Omar Al Barghouthi, Regional Director, Middle East at Dragos said, “Companies running data centres in today’s threat environment implicitly understand that cybersecurity is paramount. Data centres stand as a prime target for cybersecurity adversaries seeking to steal sensitive data and disrupt business operations. However, in most instances, the investments in data centre cybersecurity focus solely on the IT systems contained within the facility.”
Security architects assume that the Operations Technology control systems that power, cool, and otherwise run the building are naturally secure because they’re theoretically disconnected from data centre networks. Meanwhile, data centre architects primarily concern themselves with physical security and disaster-related risks to these critical environments. And so, the industrial control systems infrastructure comprised of underlying systems like building automation systems, electric power monitoring systems, HVAC controls, alarm systems, and entry badging systems remain quietly overlooked from a cybersecurity perspective.
There is a lot at stake here — physical damage, legal costs, repair costs, reputation, and the impact that downtime has on operations and morale. Attacks on some OT systems even have wide-reaching health and safety implications. So, let’s establish five best practices that allow data centre security teams to avoid disaster.
- Know your environment
Knowing the environment in detail shapes the first step in being able to secure it. Everything from network topology and asset inventory to the minutiae of security tools configuration settings and the details of security policies should be documented and readily available to analysts. Having to gather this information ad hoc will be a drain on time and budget. Platforms that grant comprehensive, granular views of the environment will accelerate investigations.
- Have a plan
Once the environment is understood in depth, Incident Response Plans (IRPs) give detailed descriptions of the actions and roles that come into play when an incident occurs. They define what constitutes an incident and when flags should be raised, and with whom. They provide templates for documenting occurrences and actions and lay the foundations for effective forensics and rapid business recovery while also issuing directives that maintain compliance throughout.

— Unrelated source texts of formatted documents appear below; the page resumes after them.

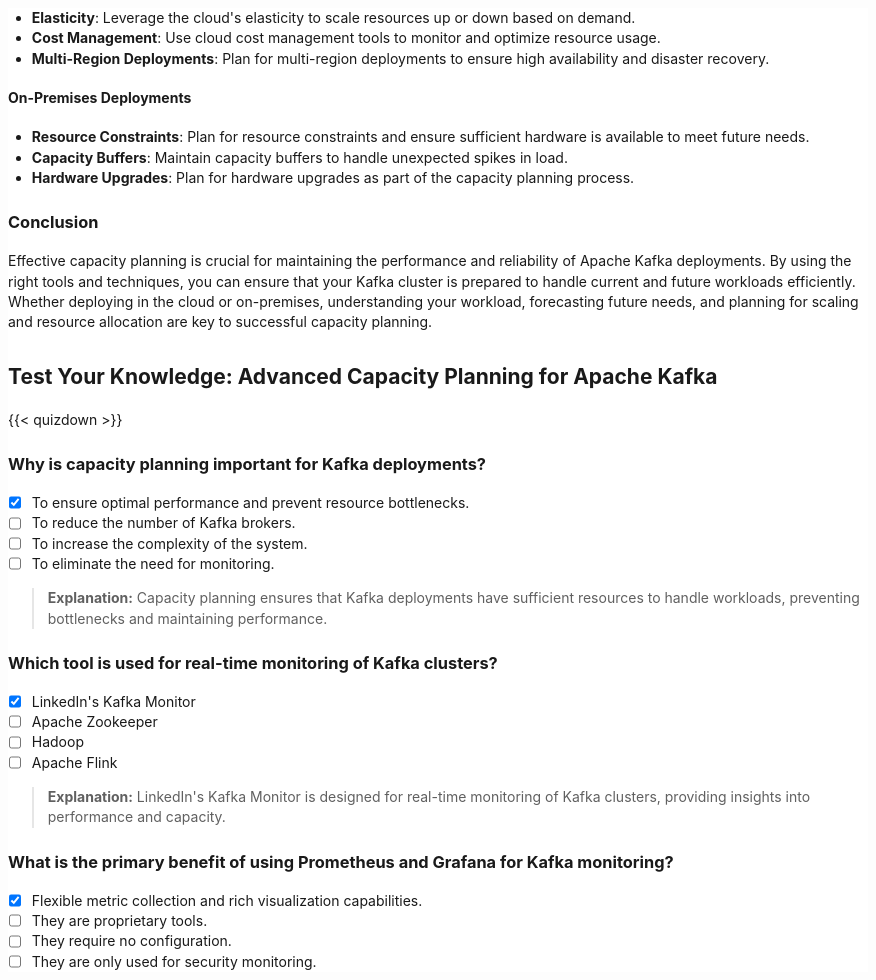 - **Elasticity**: Leverage the cloud's elasticity to scale resources up or down based on demand.
- **Cost Management**: Use cloud cost management tools to monitor and optimize resource usage.
- **Multi-Region Deployments**: Plan for multi-region deployments to ensure high availability and disaster recovery.

#### On-Premises Deployments

- **Resource Constraints**: Plan for resource constraints and ensure sufficient hardware is available to meet future needs.
- **Capacity Buffers**: Maintain capacity buffers to handle unexpected spikes in load.
- **Hardware Upgrades**: Plan for hardware upgrades as part of the capacity planning process.

### Conclusion

Effective capacity planning is crucial for maintaining the performance and reliability of Apache Kafka deployments. By using the right tools and techniques, you can ensure that your Kafka cluster is prepared to handle current and future workloads efficiently. Whether deploying in the cloud or on-premises, understanding your workload, forecasting future needs, and planning for scaling and resource allocation are key to successful capacity planning.

## Test Your Knowledge: Advanced Capacity Planning for Apache Kafka

{{< quizdown >}}

### Why is capacity planning important for Kafka deployments?

- [x] To ensure optimal performance and prevent resource bottlenecks.
- [ ] To reduce the number of Kafka brokers.
- [ ] To increase the complexity of the system.
- [ ] To eliminate the need for monitoring.

> **Explanation:** Capacity planning ensures that Kafka deployments have sufficient resources to handle workloads, preventing bottlenecks and maintaining performance.

### Which tool is used for real-time monitoring of Kafka clusters?

- [x] LinkedIn's Kafka Monitor
- [ ] Apache Zookeeper
- [ ] Hadoop
- [ ] Apache Flink

> **Explanation:** LinkedIn's Kafka Monitor is designed for real-time monitoring of Kafka clusters, providing insights into performance and capacity.

### What is the primary benefit of using Prometheus and Grafana for Kafka monitoring?

- [x] Flexible metric collection and rich visualization capabilities.
- [ ] They are proprietary tools.
- [ ] They require no configuration.
- [ ] They are only used for security monitoring.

Since OT requirements differ significantly from IT, IRPs should separate their workflows. Core plant or manufacturing processes must be highlighted in the IRP, along with what data is collected from such systems, where it is stored, and for how long. This is important because most OT systems require data collection to be performed locally due to a lack of network bandwidth and a range of other regulatory and operational requirements. So, any forensic analysis of an incident in an ICS environment will lean heavily on the IRP for data collection, especially to ensure that it does not clash with the organisation’s emergency operations plans (EOP), which always override IRPs when safety concerns arise.
- Log everything
A formal collection management framework (CMF) is critical to the identification of available evidence because it reduces investigation time and highlights monitoring gaps. For modern incident response, sources should include Windows event logs, Active Directory authentication, Sysmon, PowerShell logging, firewall logging, and VPN authentication data. Documentation on configuration change management is also important, as are DNS query and response logs, DHCP, NetFlow, and Web proxy logs. And don’t forget distributed control system (DCS) or supervisory control and data acquisition (SCADA) environments, where communication protocols are often proprietary.
The focus should be placed on chokepoints and perimeter log collection, as well as east-west network traffic; and due attention should be paid to any third-party network connections, as they greatly broaden the definition of ‘perimeter’.
- Consider budgeting for an incident-response retainer
All business stakeholders should be aware that not having an incident response service retainer has risk attached to it. While business cases against retainers may make sense at the time, their absence in a crisis can lead to escalating costs in terms of hourly rates for response services.
In the worst-case scenario, a lack of availability of response services may even occur, as security teams contact security firm after security firm to find one with qualified resources on standby. For those who still think it is worth taking the risk, it is advisable to look at the headlines and see the possible downsides. It is also worth noting that some security partners will allow unused retainer hours to be diverted to other services, such as proactive threat hunting or penetration testing.
- Perform due diligence on incident response analysts
It should come as no surprise that not all security firms are created equal. The regional skills gap in cybersecurity means many newly qualified or underqualified people are serving in the field. Even IT security is under-resourced, but industrial environments can differ so wildly from data-centric IT that OT security specialists are even scarcer. And an ill-informed incident response team can often do more harm than good — inadvertently destroying evidence, scanning sensitive industrial devices without due care, and failing to provide industry-standard reporting. The solution: vet every candidate thoroughly and establish that its employees have substantial familiarity with industrial safety measures and equipment.
Safety first
The range of costs associated with a lack of attention to OT security in data centres could be devastating. Fortunately, we now know how to protect ourselves. OT-focused threat actors think they are in for an easy ride. Let’s show them how wrong they are.